WHAT THE TASK ASKS :: Look through the listing below and write out exactly the lines from the line with "(Run-Time Language) interface" to the line with "this consists of", both included, and no others.

DATA FOR THIS TASK ::
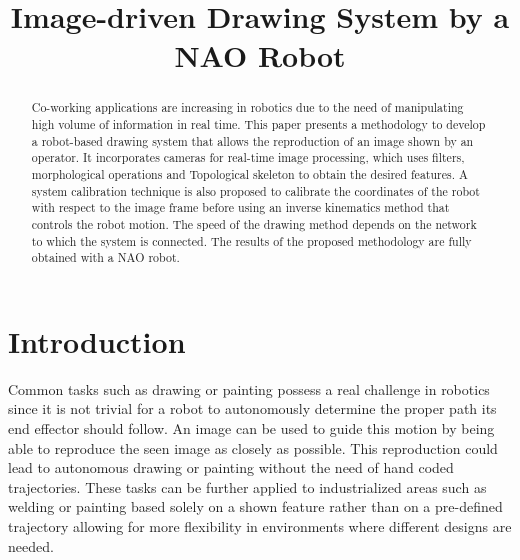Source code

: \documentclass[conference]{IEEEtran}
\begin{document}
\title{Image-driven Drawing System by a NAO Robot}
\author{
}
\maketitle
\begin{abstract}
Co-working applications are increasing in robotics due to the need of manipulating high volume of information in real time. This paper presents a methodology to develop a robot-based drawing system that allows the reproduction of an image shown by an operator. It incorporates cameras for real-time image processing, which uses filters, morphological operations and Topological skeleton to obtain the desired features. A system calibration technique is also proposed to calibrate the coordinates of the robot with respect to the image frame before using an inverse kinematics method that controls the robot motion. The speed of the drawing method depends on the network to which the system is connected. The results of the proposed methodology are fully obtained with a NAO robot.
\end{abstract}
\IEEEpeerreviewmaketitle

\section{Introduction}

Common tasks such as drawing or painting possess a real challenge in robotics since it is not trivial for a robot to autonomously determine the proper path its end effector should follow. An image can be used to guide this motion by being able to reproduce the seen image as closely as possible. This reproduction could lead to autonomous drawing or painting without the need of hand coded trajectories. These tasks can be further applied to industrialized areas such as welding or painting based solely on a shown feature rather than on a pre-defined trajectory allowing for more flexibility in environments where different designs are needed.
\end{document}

...

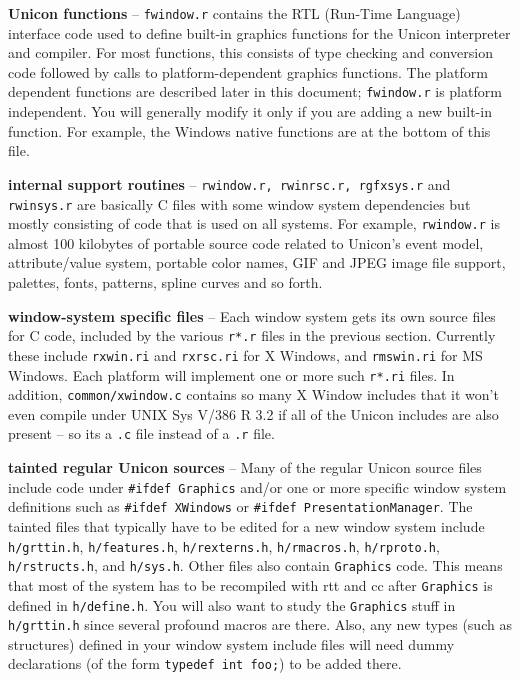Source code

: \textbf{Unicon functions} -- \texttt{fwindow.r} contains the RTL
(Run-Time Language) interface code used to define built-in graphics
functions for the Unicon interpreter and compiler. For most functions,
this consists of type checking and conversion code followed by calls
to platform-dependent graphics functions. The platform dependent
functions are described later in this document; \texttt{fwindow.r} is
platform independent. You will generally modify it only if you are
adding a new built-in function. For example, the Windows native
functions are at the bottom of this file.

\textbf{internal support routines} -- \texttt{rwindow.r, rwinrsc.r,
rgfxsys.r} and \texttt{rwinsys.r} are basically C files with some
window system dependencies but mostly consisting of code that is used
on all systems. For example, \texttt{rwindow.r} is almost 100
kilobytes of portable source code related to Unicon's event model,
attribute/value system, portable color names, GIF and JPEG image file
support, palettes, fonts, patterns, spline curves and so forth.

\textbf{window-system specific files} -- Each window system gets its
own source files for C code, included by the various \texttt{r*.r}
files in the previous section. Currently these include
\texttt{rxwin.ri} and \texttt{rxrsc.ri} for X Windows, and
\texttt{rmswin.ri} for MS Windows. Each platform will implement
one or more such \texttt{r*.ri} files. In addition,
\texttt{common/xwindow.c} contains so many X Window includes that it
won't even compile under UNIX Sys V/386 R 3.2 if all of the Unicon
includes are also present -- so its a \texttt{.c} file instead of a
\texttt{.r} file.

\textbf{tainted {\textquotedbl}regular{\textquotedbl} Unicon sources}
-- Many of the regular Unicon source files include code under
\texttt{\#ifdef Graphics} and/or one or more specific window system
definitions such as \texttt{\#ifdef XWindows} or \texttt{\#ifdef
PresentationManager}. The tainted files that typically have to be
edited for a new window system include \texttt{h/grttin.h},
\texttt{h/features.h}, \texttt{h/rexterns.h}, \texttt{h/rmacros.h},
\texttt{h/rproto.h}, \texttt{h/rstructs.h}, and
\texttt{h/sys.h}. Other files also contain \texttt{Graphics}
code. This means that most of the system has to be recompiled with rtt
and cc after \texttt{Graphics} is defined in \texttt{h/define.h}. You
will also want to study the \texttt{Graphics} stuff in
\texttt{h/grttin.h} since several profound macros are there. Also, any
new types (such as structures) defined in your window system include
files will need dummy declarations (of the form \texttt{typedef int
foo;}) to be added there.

---

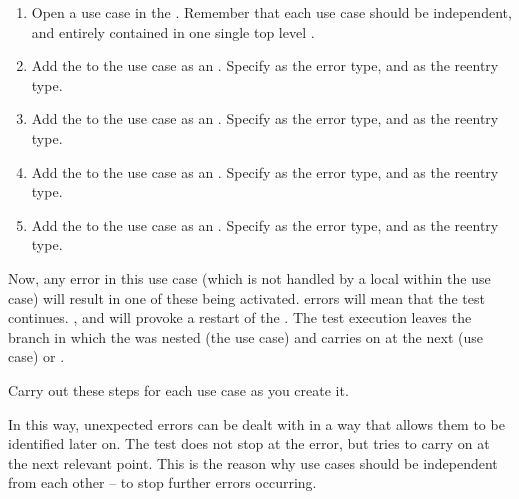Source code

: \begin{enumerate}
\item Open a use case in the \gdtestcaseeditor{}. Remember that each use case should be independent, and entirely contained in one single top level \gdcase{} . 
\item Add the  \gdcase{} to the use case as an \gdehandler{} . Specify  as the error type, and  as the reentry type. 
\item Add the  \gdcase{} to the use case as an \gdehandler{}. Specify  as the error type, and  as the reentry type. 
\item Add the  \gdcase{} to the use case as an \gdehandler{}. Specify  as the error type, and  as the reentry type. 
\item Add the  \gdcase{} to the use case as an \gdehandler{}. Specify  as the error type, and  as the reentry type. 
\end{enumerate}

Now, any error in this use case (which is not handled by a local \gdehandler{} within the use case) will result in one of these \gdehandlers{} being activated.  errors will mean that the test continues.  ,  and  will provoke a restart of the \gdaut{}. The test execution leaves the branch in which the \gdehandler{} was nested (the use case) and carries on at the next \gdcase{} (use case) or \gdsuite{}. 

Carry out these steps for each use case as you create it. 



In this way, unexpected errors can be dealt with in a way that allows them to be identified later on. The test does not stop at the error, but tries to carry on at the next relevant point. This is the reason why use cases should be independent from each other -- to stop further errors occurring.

YOUR SOLUTION ::
(Run-Time Language) interface code used to define built-in graphics
functions for the Unicon interpreter and compiler. For most functions,
this consists of type checking and conversion code followed by calls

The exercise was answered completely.